**Your objective**
Search the records for the word "advantage" and copy each line in which it appears.
#### Material shown ####
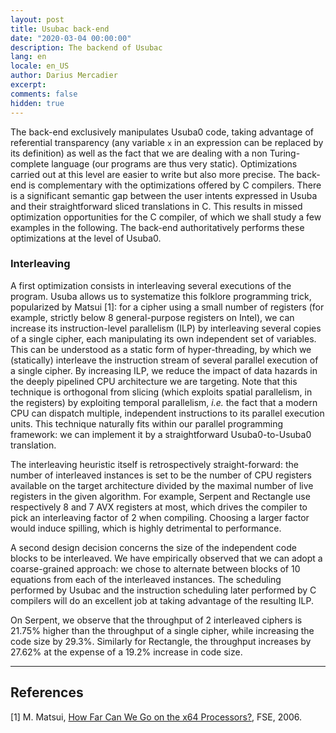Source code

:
 ```yaml
---
layout: post
title: Usubac back-end
date: "2020-03-04 00:00:00"
description: The backend of Usubac
lang: en
locale: en_US
author: Darius Mercadier
excerpt: 
comments: false
hidden: true
---
```


The back-end exclusively manipulates Usuba0 code, taking advantage of
referential transparency (any variable `x` in an expression can be
replaced by its definition) as well as the fact that we are dealing
with a non Turing-complete language (our programs are thus very
static). Optimizations carried out at this level are easier to write
but also more precise. The back-end is complementary with the
optimizations offered by C compilers. There is a significant semantic
gap between the user intents expressed in Usuba and their
straightforward sliced translations in C. This results in missed
optimization opportunities for the C compiler, of which we shall study
a few examples in the following. The back-end authoritatively performs
these optimizations at the level of Usuba0.

### Interleaving

A first optimization consists in interleaving several executions of
the program. Usuba allows us to systematize this folklore programming
trick, popularized by Matsui [1]: for a cipher using a small number of
registers (for example, strictly below 8 general-purpose registers on
Intel), we can increase its instruction-level parallelism (ILP) by
interleaving several copies of a single cipher, each manipulating its
own independent set of variables. This can be understood as a static
form of hyper-threading, by which we (statically) interleave the
instruction stream of several parallel execution of a single
cipher. By increasing ILP, we reduce the impact of data hazards in the
deeply pipelined CPU architecture we are targeting. Note that this
technique is orthogonal from slicing (which exploits spatial
parallelism, in the registers) by exploiting temporal parallelism,
_i.e._ the fact that a modern CPU can dispatch multiple, independent
instructions to its parallel execution units. This technique naturally
fits within our parallel programming framework: we can implement it by
a straightforward Usuba0-to-Usuba0 translation.

The interleaving heuristic itself is retrospectively straight-forward:
the number of interleaved instances is set to be the number of CPU
registers available on the target architecture divided by the maximal
number of live registers in the given algorithm. For example, Serpent
and Rectangle use respectively 8 and 7 AVX registers at most, which
drives the compiler to pick an interleaving factor of 2 when
compiling. Choosing a larger factor would induce spilling, which is
highly detrimental to performance.

A second design decision concerns the size of the independent code
blocks to be interleaved. We have empirically observed that we can
adopt a coarse-grained approach: we chose to alternate between blocks
of 10 equations from each of the interleaved instances. The scheduling
performed by Usubac and the instruction scheduling later performed by
C compilers will do an excellent job at taking advantage of the
resulting ILP.

On Serpent, we observe that the throughput of 2 interleaved ciphers is
21.75% higher than the throughput of a single cipher, while increasing
the code size by 29.3%. Similarly for Rectangle, the throughput
increases by 27.62% at the expense of a 19.2% increase in code size.


---

## References

[1] M. Matsui, [How Far Can We Go on the x64 Processors?](https://www.iacr.org/archive/fse2006/40470344/40470344.pdf), FSE, 2006.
####
**Solution to the problem**
The back-end exclusively manipulates Usuba0 code, taking advantage of
C compilers will do an excellent job at taking advantage of the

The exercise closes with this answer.